Youth Activity #1: Past and Future
Age range: Middle School and High School
Materials: *Optional pictures or examples of the technologies described
Intention: This is an exercise in imagination to help youth connect with the ways in which our thinking is limited by our experience.
Through discussion, youth can gain a deeper understanding of the ways in which God can use our generosity and our OGHS offering to change the world.
Optional Activity Extender
If you want to expand this activity, provide some examples of older imagined technologies--DaVinci’s flying machines, the gadgets in shows like StarTrek. Consider how our technology as lived up to or surpassed the imaginations of previous generations.
Begin by reading the focus scripture and inviting a discussion of this year’s theme: More than We Can Imagine.
You may want to start with a few questions, such as:
What do you think this means in the context of the scripture?
Why would Paul write that in the letter?
How does it make you feel to hear that God can do more than we can imagine? Encouraged? Overwhelmed? Skeptical?
After some discussion on the scripture, transition into the next part of the reflection.
Invite the youth to practice a thought experiment with you:
Imagine a time, long ago in antiquity, when there was no internet. No cell phones. No tablets. Computers were big heavy things that lived on your desk and only connected to dot matrix printers. Newspapers were only in print. People wrote each other letters on paper that they mailed. TV had a limited number of channels and there was no Roku, no Netflix, no firestick, no on demand. Music was played on radios or, if you wanted to take it with you, on a Walkman or discman. Information about the world was available on encyclopedias that were heavy multi-volume books that were often out of date by the time they went to print because the world had changed.
You may want to provide photos or examples of these ancient technologies for effect.

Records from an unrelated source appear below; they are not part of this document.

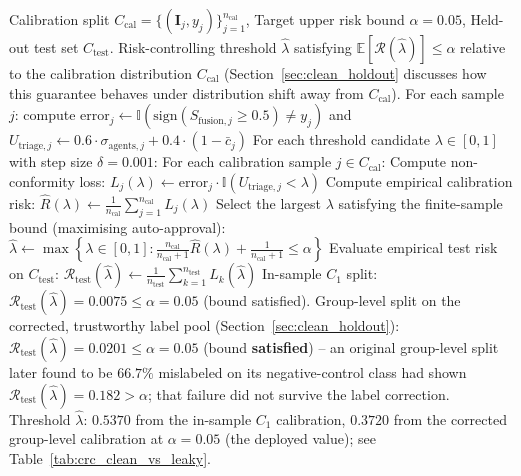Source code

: \documentclass[12pt,a4paper]{report}
\begin{document}
\begin{algorithm}[!htbp]
\caption{Distribution-Free Conformal Risk Control Calibration (CRC)}
\label{alg:conformal_risk_control}
\begin{algorithmic}[1]
\Require Calibration split $C_{\text{cal}} = \{(\mathbf{I}_j, y_j)\}_{j=1}^{n_{\text{cal}}}$, Target upper risk bound $\alpha = 0.05$, Held-out test set $C_{\text{test}}$.
\Ensure Risk-controlling threshold $\hat{\lambda}$ satisfying $\mathbb{E}[\mathcal{R}(\hat{\lambda})] \le \alpha$ relative to the calibration distribution $C_{\text{cal}}$ (Section~\ref{sec:clean_holdout} discusses how this guarantee behaves under distribution shift away from $C_{\text{cal}}$).
\State For each sample $j$: compute $\text{error}_j \leftarrow \mathbb{I}(\text{sign}(S_{\text{fusion}, j} \ge 0.5) \neq y_j)$ and $U_{\text{triage}, j} \leftarrow 0.6 \cdot \sigma_{\text{agents}, j} + 0.4 \cdot (1 - \bar{c}_j)$
\State For each threshold candidate $\lambda \in [0, 1]$ with step size $\delta = 0.001$:
\State \quad For each calibration sample $j \in C_{\text{cal}}$:
\State \qquad Compute non-conformity loss: $L_j(\lambda) \leftarrow \text{error}_j \cdot \mathbb{I}(U_{\text{triage}, j} < \lambda)$ 
\State \quad Compute empirical calibration risk: $\hat{R}(\lambda) \leftarrow \frac{1}{n_{\text{cal}}} \sum_{j=1}^{n_{\text{cal}}} L_j(\lambda)$
\State Select the largest $\lambda$ satisfying the finite-sample bound (maximising auto-approval):
\State \quad $\hat{\lambda} \leftarrow \max \left\{ \lambda \in [0, 1] : \frac{n_{\text{cal}}}{n_{\text{cal}} + 1} \hat{R}(\lambda) + \frac{1}{n_{\text{cal}} + 1} \le \alpha \right\}$
\State Evaluate empirical test risk on $C_{\text{test}}$: $\mathcal{R}_{\text{test}}(\hat{\lambda}) \leftarrow \frac{1}{n_{\text{test}}} \sum_{k=1}^{n_{\text{test}}} L_k(\hat{\lambda})$
\State In-sample $C_1$ split: $\mathcal{R}_{\text{test}}(\hat{\lambda}) = 0.0075 \le \alpha = 0.05$ (bound satisfied). Group-level split on the corrected, trustworthy label pool (Section~\ref{sec:clean_holdout}): $\mathcal{R}_{\text{test}}(\hat{\lambda}) = 0.0201 \le \alpha = 0.05$ (bound \textbf{satisfied}) -- an original group-level split later found to be $66.7\%$ mislabeled on its negative-control class had shown $\mathcal{R}_{\text{test}}(\hat{\lambda}) = 0.182 > \alpha$; that failure did not survive the label correction.
\State \Return Threshold $\hat{\lambda}$: $0.5370$ from the in-sample $C_1$ calibration, $0.3720$ from the corrected group-level calibration at $\alpha=0.05$ (the deployed value); see Table~\ref{tab:crc_clean_vs_leaky}.
\end{algorithmic}
\end{algorithm}
\end{document}
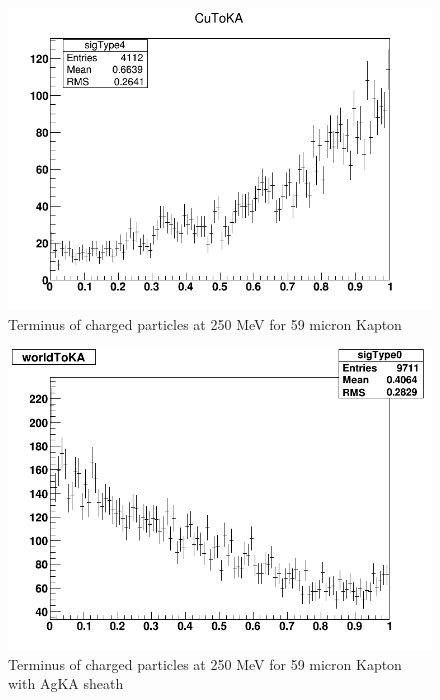 \documentclass{article}
\begin{document}
\begin{figure}[H]
\centering
\includegraphics[width=6in]{figures/Cu_KA/S59/CutoKA.png}
\caption{Terminus of charged particles at 250 MeV for 59 micron Kapton}
\label{fig:G4_stats_c}
\end{figure}

\begin{figure}[H]
\centering
\includegraphics[width=6in]{figures/Cu_KA_AgKA/S59/WorldtoKA.png}
\caption{Terminus of charged particles at 250 MeV for 59 micron Kapton with AgKA sheath}
\label{fig:G4_stats_AgKA_a}
\end{figure}
\end{document}
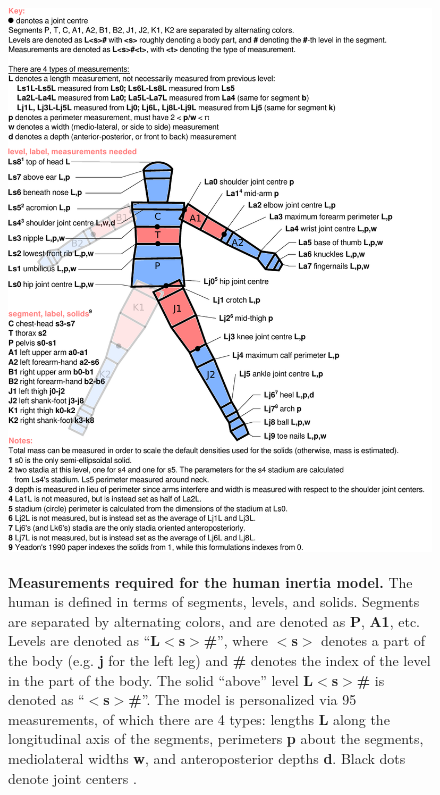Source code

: \documentclass[10pt]{article}
\begin{document}
\begin{figure}[!ht]
  \begin{center}
    \includegraphics[height=6in]{figfactory/measurements.pdf}
  \end{center}
  \caption{
    {\bf Measurements required for the human inertia model.}  The human is
    defined in terms of segments, levels, and solids. Segments are separated by
    alternating colors, and are denoted as \textbf{P}, \textbf{A1}, etc. Levels
    are denoted as ``\textbf{L$<$s$>$\#}'', where \textbf{$<$s$>$} denotes a
    part of the body (e.g. \textbf{j} for the left leg) and \textbf{\#} denotes
    the index of the level in the part of the body. The solid ``above'' level
    \textbf{L$<$s$>$\#} is denoted as ``\textbf{$<$s$>$\#}''. The model is
    personalized via 95 measurements, of which there are 4 types: lengths
    \textbf{L} along the longitudinal axis of the segments, perimeters
    \textbf{p} about the segments, mediolateral widths \textbf{w}, and
    anteroposterior depths \textbf{d}. Black dots denote joint centers
    \cite{Yeadon1990c}.
  }
  \label{fig:meas}
\end{figure}
\end{document}
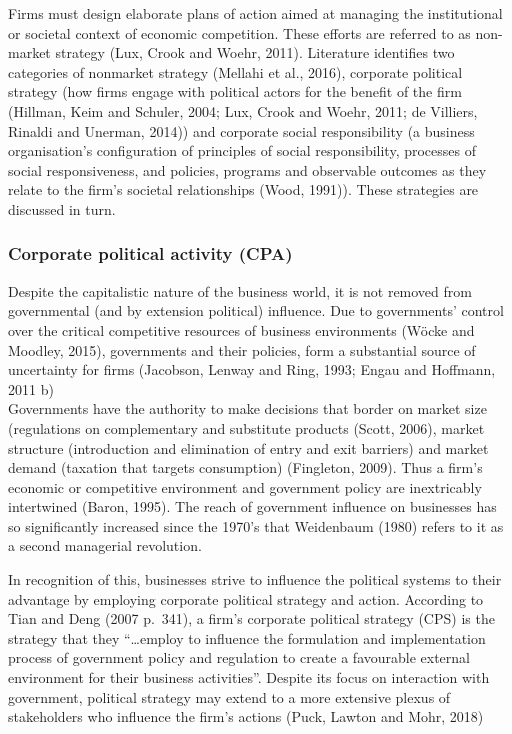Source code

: \documentclass[
]{mitthesis}
\begin{document}
Firms must design elaborate plans of action aimed at managing the institutional or societal context of economic competition. These efforts are referred to as non-market strategy (Lux, Crook and Woehr, 2011). Literature identifies two categories of nonmarket strategy (Mellahi et al., 2016), corporate political strategy (how firms engage with political actors for the benefit of the firm (Hillman, Keim and Schuler, 2004; Lux, Crook and Woehr, 2011; de Villiers, Rinaldi and Unerman, 2014)) and corporate social responsibility (a business organisation's configuration of principles of social responsibility, processes of social responsiveness, and policies, programs and observable outcomes as they relate to the firm's societal relationships (Wood, 1991)). These strategies are discussed in turn.

\hypertarget{corporate-political-activity-cpa}{%
\subsubsection{Corporate political activity (CPA)}\label{corporate-political-activity-cpa}}

Despite the capitalistic nature of the business world, it is not removed from governmental (and by extension political) influence. Due to governments' control over the critical competitive resources of business environments (Wöcke and Moodley, 2015), governments and their policies, form a substantial source of uncertainty for firms (Jacobson, Lenway and Ring, 1993; Engau and Hoffmann, 2011 b)\\
Governments have the authority to make decisions that border on market size (regulations on complementary and substitute products (Scott, 2006), market structure (introduction and elimination of entry and exit barriers) and market demand (taxation that targets consumption) (Fingleton, 2009). Thus a firm's economic or competitive environment and government policy are inextricably intertwined (Baron, 1995). The reach of government influence on businesses has so significantly increased since the 1970's that Weidenbaum (1980) refers to it as a second managerial revolution.

In recognition of this, businesses strive to influence the political systems to their advantage by employing corporate political strategy and action. According to Tian and Deng (2007 p.~341), a firm's corporate political strategy (CPS) is the strategy that they ``\ldots employ to influence the formulation and implementation process of government policy and regulation to create a favourable external environment for their business activities''. Despite its focus on interaction with government, political strategy may extend to a more extensive plexus of stakeholders who influence the firm's actions (Puck, Lawton and Mohr, 2018)
\end{document}

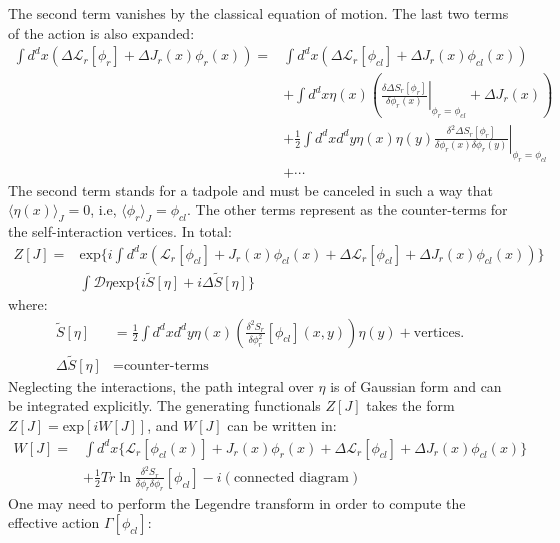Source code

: \documentclass[fleqn]{article}
\begin{document}
The second term vanishes by the classical equation of motion. The last two terms of the action is also expanded:
\begin{align}
\int d^{d}x (\Delta \mathcal{L}_r[\phi_r]  + \Delta J_{r}(x)\phi_{r}(x))  = &\int d^{d}x (\Delta \mathcal{L}_r[\phi_{cl}]  + \Delta J_{r}(x)\phi_{cl}(x)) \nonumber \\ 
&+ \int d^{d}x \eta(x) (\left.\frac{\delta \Delta S_{r}[\phi_{r}]}{\delta \phi_{r}(x)} \right|_{\phi_{r} = \phi_{cl}} + \Delta J_{r}(x) ) \nonumber  \\
& + \frac{1}{2} \int d^{d}x d^{d}y \eta (x)\eta (y) \left. \frac{\delta^{2} \Delta S_{r}[\phi_{r}]}{\delta \phi_{r}(x) \delta \phi_{r} (y)} \right|_{\phi_{r} = \phi_{cl}} \nonumber \\
&+ \cdots
\end{align}
The second term stands for a tadpole and must be canceled in such a way that $\langle \eta(x) \rangle _{J} = 0$, i.e, $\langle \phi _{r}\rangle _{J} = \phi _{cl}$. The other terms represent as the counter-terms for the self-interaction vertices. In total:
\begin{align}
Z[J] = &\text{exp} \lbrace i\int d^{d}x  (\mathcal{L}_r[\phi_{cl}]  + J_{r}(x)\phi_{cl}(x) +\Delta \mathcal{L}_r[\phi_{cl}]  + \Delta J_{r}(x)\phi_{cl}(x) )\rbrace   \nonumber \\
& \int \mathcal{D} \eta \text{exp} \lbrace  i\tilde{S}[\eta] + i\Delta \tilde{S}[\eta]  \rbrace  
\end{align}
where:
\begin{align}
\tilde{S}[\eta] & = \frac{1}{2} \int d^{d}x d^{d}y  \eta (x) (\frac{\delta ^{2} S_{r}}{\delta \phi_{r}^{2}}[\phi_{cl}](x,y))\eta(y) + \text{vertices.} \\
\Delta \tilde{S}[\eta] & = \text{counter-terms}
\end{align}
Neglecting the interactions, the path integral over $\eta$ is of Gaussian form and can be integrated explicitly. The generating functionals $Z[J]$ takes the form $Z[J] = \text{exp} [iW[J]]$, and $W[J]$ can be written in:
\begin{align}
W[J] = &\int d^{d}x \lbrace \mathcal{L}_{r}[\phi _{cl}(x)] + J_{r}(x)\phi_{r}(x) + \Delta \mathcal{L}_{r}[\phi_{cl}] + \Delta J_{r}(x) \phi _{cl}(x) \rbrace \nonumber \\
& + \frac{1}{2} Tr \ln \frac{\delta ^{2} S_{r}}{\delta \phi_{r}\delta \phi_{r}} [\phi_{cl}] - i(\text{connected diagram})
\end{align}
One may need to perform the Legendre transform  in order to compute the effective action $\Gamma[\phi_{cl}]$:
\end{document}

Having set the scene, invite the youth to consider how they would carry out some of the daily tasks they now perform: How would you catch up with friends? How would you do a group project for school? How would you get updates on what is going on in the world? How would you stay in touch with family and friends who live far away? What if you needed to reach someone right away?
Add other scenarios that may resonate with your group.
How has technology changed our lives? What assumptions do we make now about productivity and connectedness? Do you think people living in those times could have imagined the way we do things now?
Allow time for discussion and invite reflection on the ways technology has enriched our lives as well as the ways it has created new challenges.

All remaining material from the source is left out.